:: Task material

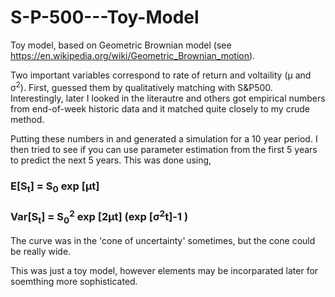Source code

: # S-P-500---Toy-Model
Toy model, based on Geometric Brownian model (see https://en.wikipedia.org/wiki/Geometric_Brownian_motion). 

Two important variables correspond to rate of return and voltaility (&mu; and &sigma;<sup>2</sup>). First, guessed them by qualitatively matching with S&P500. Interestingly, later I looked in the literautre and others got empirical numbers from end-of-week historic data and it matched quite closely to my crude method.

Putting these numbers in and generated a simulation for a 10 year period. I then tried to see if you can use parameter estimation from the first 5 years to predict the next 5 years. This was done using,

### E[S<sub>t</sub>] = S<sub>0</sub> exp [&mu;t] 

### Var[S<sub>t</sub>] = S<sub>0</sub><sup>2</sup> exp [2&mu;t] (exp [&sigma;<sup>2</sup>t]-1 )


The curve was in the 'cone of uncertainty' sometimes, but the cone could be really wide. 

This was just a toy model, however elements may be incorparated later for soemthing more sophisticated.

::::

Each line from the one that contains "Two important variables" to the end of the data should be set down exactly, both ends included.

Two important variables correspond to rate of return and voltaility (&mu; and &sigma;<sup>2</sup>). First, guessed them by qualitatively matching with S&P500. Interestingly, later I looked in the literautre and others got empirical numbers from end-of-week historic data and it matched quite closely to my crude method.

Putting these numbers in and generated a simulation for a 10 year period. I then tried to see if you can use parameter estimation from the first 5 years to predict the next 5 years. This was done using,

### E[S<sub>t</sub>] = S<sub>0</sub> exp [&mu;t] 

### Var[S<sub>t</sub>] = S<sub>0</sub><sup>2</sup> exp [2&mu;t] (exp [&sigma;<sup>2</sup>t]-1 )


The curve was in the 'cone of uncertainty' sometimes, but the cone could be really wide. 

This was just a toy model, however elements may be incorparated later for soemthing more sophisticated.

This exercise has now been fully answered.